- WHAT THE TASK ASKS
Repeat verbatim, and only, the lines of the data below, beginning at the line that contains "Have a provisioned" and stopping after the line that contains "EBS Volumes come in 4 types".

Collected data
● ● ● ● ●
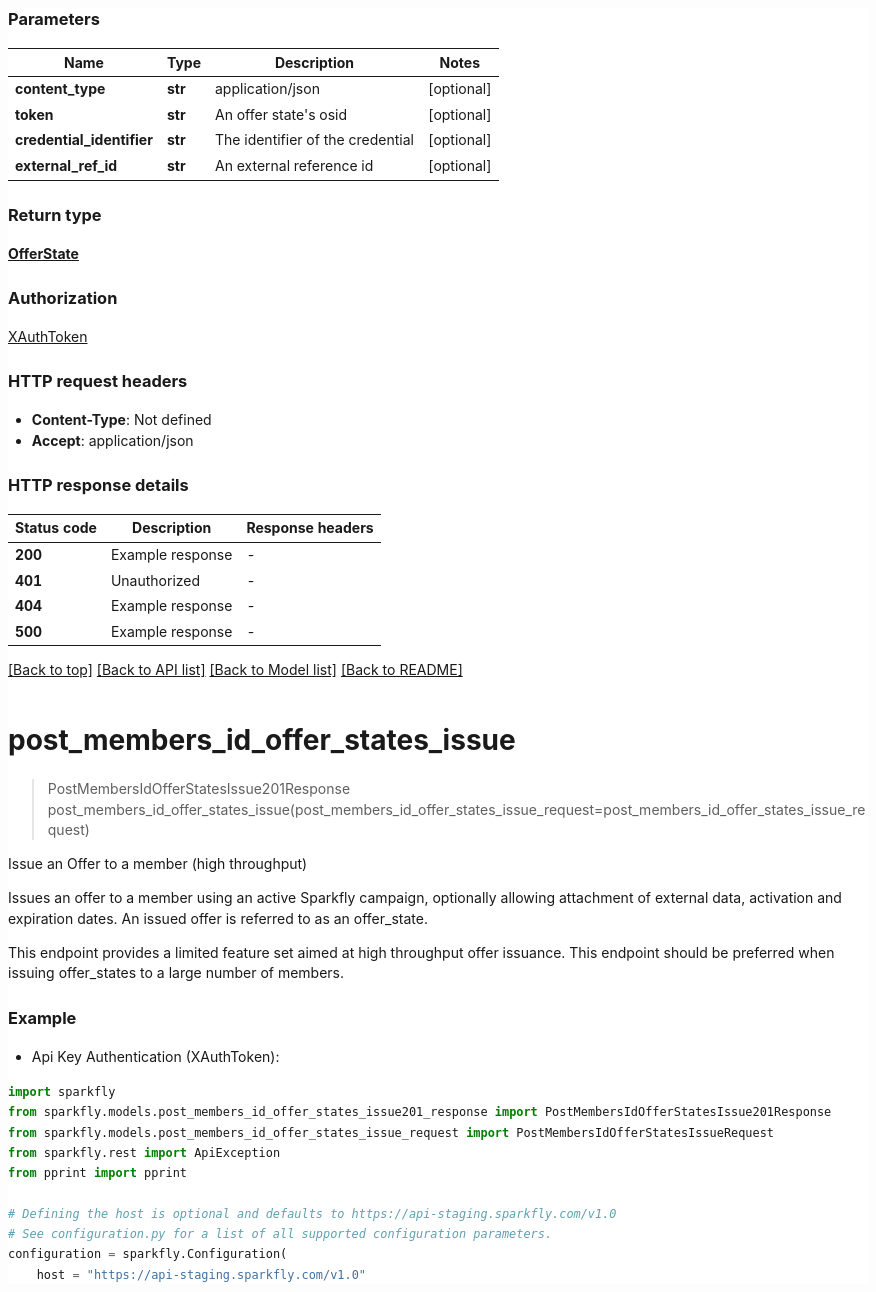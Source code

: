 

### Parameters


Name | Type | Description  | Notes
------------- | ------------- | ------------- | -------------
 **content_type** | **str**| application/json | [optional] 
 **token** | **str**| An offer state&#39;s osid | [optional] 
 **credential_identifier** | **str**| The identifier of the credential | [optional] 
 **external_ref_id** | **str**| An external reference id | [optional] 

### Return type

[**OfferState**](OfferState.md)

### Authorization

[XAuthToken](../README.md#XAuthToken)

### HTTP request headers

 - **Content-Type**: Not defined
 - **Accept**: application/json

### HTTP response details

| Status code | Description | Response headers |
|-------------|-------------|------------------|
**200** | Example response |  -  |
**401** | Unauthorized |  -  |
**404** | Example response |  -  |
**500** | Example response |  -  |

[[Back to top]](#) [[Back to API list]](../README.md#documentation-for-api-endpoints) [[Back to Model list]](../README.md#documentation-for-models) [[Back to README]](../README.md)

# **post_members_id_offer_states_issue**
> PostMembersIdOfferStatesIssue201Response post_members_id_offer_states_issue(post_members_id_offer_states_issue_request=post_members_id_offer_states_issue_request)

Issue an Offer to a member (high throughput)

Issues an offer to a member using an active Sparkfly campaign, optionally allowing attachment of external data, activation and expiration dates. An issued offer is referred to as an offer_state.

This endpoint provides a limited feature set aimed at high throughput offer issuance. This endpoint should be preferred when issuing offer_states to a large number of members.


### Example

* Api Key Authentication (XAuthToken):

```python
import sparkfly
from sparkfly.models.post_members_id_offer_states_issue201_response import PostMembersIdOfferStatesIssue201Response
from sparkfly.models.post_members_id_offer_states_issue_request import PostMembersIdOfferStatesIssueRequest
from sparkfly.rest import ApiException
from pprint import pprint

# Defining the host is optional and defaults to https://api-staging.sparkfly.com/v1.0
# See configuration.py for a list of all supported configuration parameters.
configuration = sparkfly.Configuration(
    host = "https://api-staging.sparkfly.com/v1.0"
```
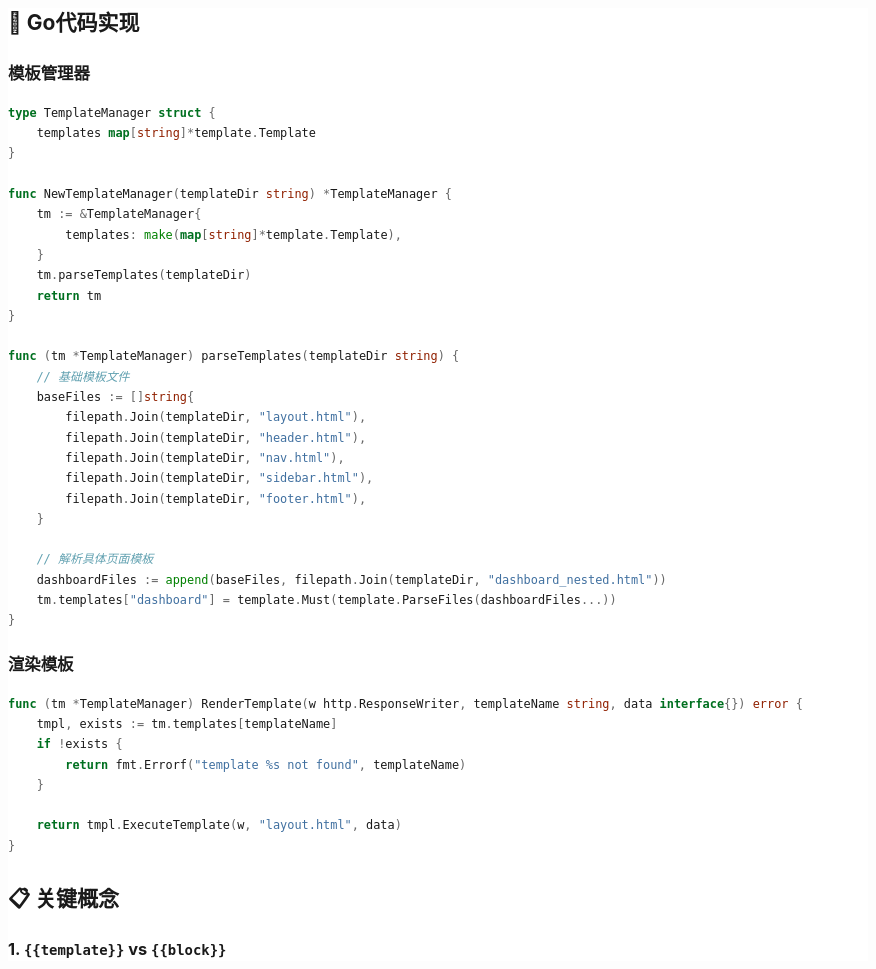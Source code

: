 ## 🔧 Go代码实现

### 模板管理器

```go
type TemplateManager struct {
    templates map[string]*template.Template
}

func NewTemplateManager(templateDir string) *TemplateManager {
    tm := &TemplateManager{
        templates: make(map[string]*template.Template),
    }
    tm.parseTemplates(templateDir)
    return tm
}

func (tm *TemplateManager) parseTemplates(templateDir string) {
    // 基础模板文件
    baseFiles := []string{
        filepath.Join(templateDir, "layout.html"),
        filepath.Join(templateDir, "header.html"),
        filepath.Join(templateDir, "nav.html"),
        filepath.Join(templateDir, "sidebar.html"),
        filepath.Join(templateDir, "footer.html"),
    }
    
    // 解析具体页面模板
    dashboardFiles := append(baseFiles, filepath.Join(templateDir, "dashboard_nested.html"))
    tm.templates["dashboard"] = template.Must(template.ParseFiles(dashboardFiles...))
}
```

### 渲染模板

```go
func (tm *TemplateManager) RenderTemplate(w http.ResponseWriter, templateName string, data interface{}) error {
    tmpl, exists := tm.templates[templateName]
    if !exists {
        return fmt.Errorf("template %s not found", templateName)
    }
    
    return tmpl.ExecuteTemplate(w, "layout.html", data)
}
```

## 📋 关键概念

### 1. `{{template}}` vs `{{block}}`
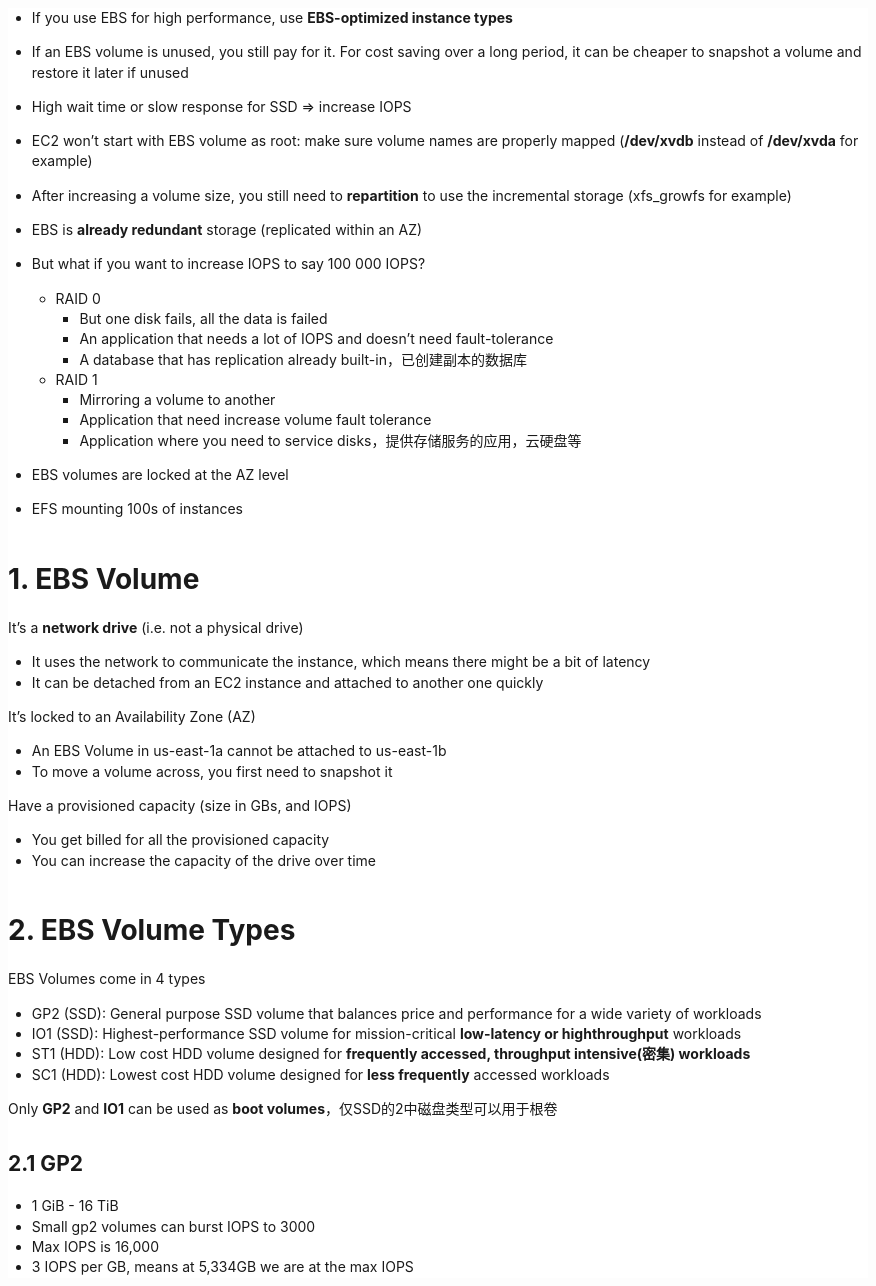 - If you use EBS for high performance, use **EBS-optimized instance types**
- If an EBS volume is unused, you still pay for it. For cost saving over a long period, it can be cheaper to snapshot a volume and restore it later if unused

- High wait time or slow response for SSD => increase IOPS
- EC2 won’t start with EBS volume as root: make sure volume names are properly mapped (**/dev/xvdb** instead of **/dev/xvda** for example)
- After increasing a volume size, you still need to **repartition** to use the incremental storage (xfs_growfs for example)
- EBS is **already redundant** storage (replicated within an AZ)
- But what if you want to increase IOPS to say 100 000 IOPS?
  - RAID 0
    - But one disk fails, all the data is failed
    - An application that needs a lot of IOPS and doesn’t need fault-tolerance
    - A database that has replication already built-in，已创建副本的数据库
  - RAID 1
    - Mirroring a volume to another
    - Application that need increase volume fault tolerance
    - Application where you need to service disks，提供存储服务的应用，云硬盘等
- EBS volumes are locked at the AZ level
- EFS mounting 100s of instances


# 1. EBS Volume
It’s a **network drive** (i.e. not a physical drive)
- It uses the network to communicate the instance, which means there might be a bit of latency
- It can be detached from an EC2 instance and attached to another one quickly

It’s locked to an Availability Zone (AZ)
- An EBS Volume in us-east-1a cannot be attached to us-east-1b
- To move a volume across, you first need to snapshot it

Have a provisioned capacity (size in GBs, and IOPS)
- You get billed for all the provisioned capacity
- You can increase the capacity of the drive over time

# 2. EBS Volume Types
EBS Volumes come in 4 types
- GP2 (SSD): General purpose SSD volume that balances price and performance for a wide variety of workloads
- IO1 (SSD): Highest-performance SSD volume for mission-critical **low-latency or highthroughput** workloads
- ST1 (HDD): Low cost HDD volume designed for **frequently accessed, throughput intensive(密集) workloads**
- SC1 (HDD): Lowest cost HDD volume designed for **less frequently** accessed workloads

Only **GP2** and **IO1** can be used as **boot volumes**，仅SSD的2中磁盘类型可以用于根卷

## 2.1 GP2

- 1 GiB - 16 TiB
- Small gp2 volumes can burst IOPS to 3000
- Max IOPS is 16,000
- 3 IOPS per GB, means at 5,334GB we are at the max IOPS
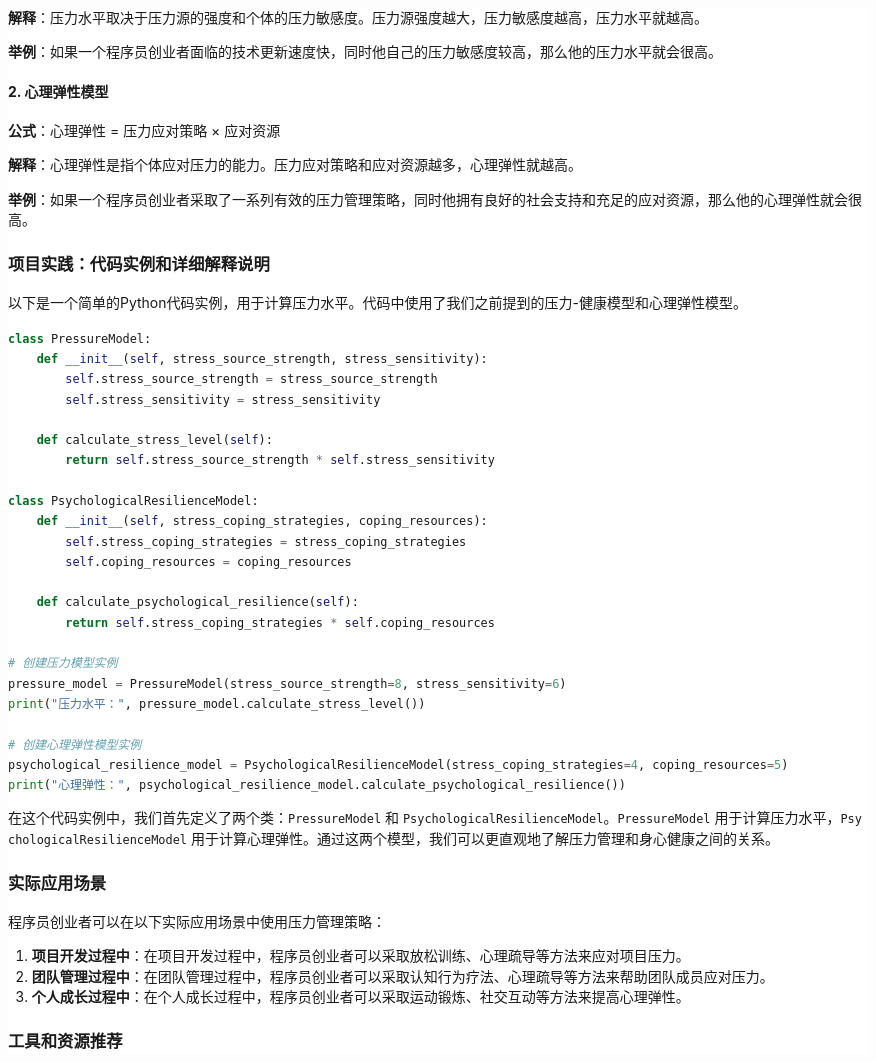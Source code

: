 **解释**：压力水平取决于压力源的强度和个体的压力敏感度。压力源强度越大，压力敏感度越高，压力水平就越高。

**举例**：如果一个程序员创业者面临的技术更新速度快，同时他自己的压力敏感度较高，那么他的压力水平就会很高。

#### 2. 心理弹性模型

**公式**：心理弹性 = 压力应对策略 × 应对资源

**解释**：心理弹性是指个体应对压力的能力。压力应对策略和应对资源越多，心理弹性就越高。

**举例**：如果一个程序员创业者采取了一系列有效的压力管理策略，同时他拥有良好的社会支持和充足的应对资源，那么他的心理弹性就会很高。

### 项目实践：代码实例和详细解释说明

以下是一个简单的Python代码实例，用于计算压力水平。代码中使用了我们之前提到的压力-健康模型和心理弹性模型。

```python
class PressureModel:
    def __init__(self, stress_source_strength, stress_sensitivity):
        self.stress_source_strength = stress_source_strength
        self.stress_sensitivity = stress_sensitivity

    def calculate_stress_level(self):
        return self.stress_source_strength * self.stress_sensitivity

class PsychologicalResilienceModel:
    def __init__(self, stress_coping_strategies, coping_resources):
        self.stress_coping_strategies = stress_coping_strategies
        self.coping_resources = coping_resources

    def calculate_psychological_resilience(self):
        return self.stress_coping_strategies * self.coping_resources

# 创建压力模型实例
pressure_model = PressureModel(stress_source_strength=8, stress_sensitivity=6)
print("压力水平：", pressure_model.calculate_stress_level())

# 创建心理弹性模型实例
psychological_resilience_model = PsychologicalResilienceModel(stress_coping_strategies=4, coping_resources=5)
print("心理弹性：", psychological_resilience_model.calculate_psychological_resilience())
```

在这个代码实例中，我们首先定义了两个类：`PressureModel` 和 `PsychologicalResilienceModel`。`PressureModel` 用于计算压力水平，`PsychologicalResilienceModel` 用于计算心理弹性。通过这两个模型，我们可以更直观地了解压力管理和身心健康之间的关系。

### 实际应用场景

程序员创业者可以在以下实际应用场景中使用压力管理策略：

1. **项目开发过程中**：在项目开发过程中，程序员创业者可以采取放松训练、心理疏导等方法来应对项目压力。
2. **团队管理过程中**：在团队管理过程中，程序员创业者可以采取认知行为疗法、心理疏导等方法来帮助团队成员应对压力。
3. **个人成长过程中**：在个人成长过程中，程序员创业者可以采取运动锻炼、社交互动等方法来提高心理弹性。

### 工具和资源推荐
● ● ● ● ●
- YOUR SOLUTION
Have a provisioned capacity (size in GBs, and IOPS)
- You get billed for all the provisioned capacity
- You can increase the capacity of the drive over time

# 2. EBS Volume Types
EBS Volumes come in 4 types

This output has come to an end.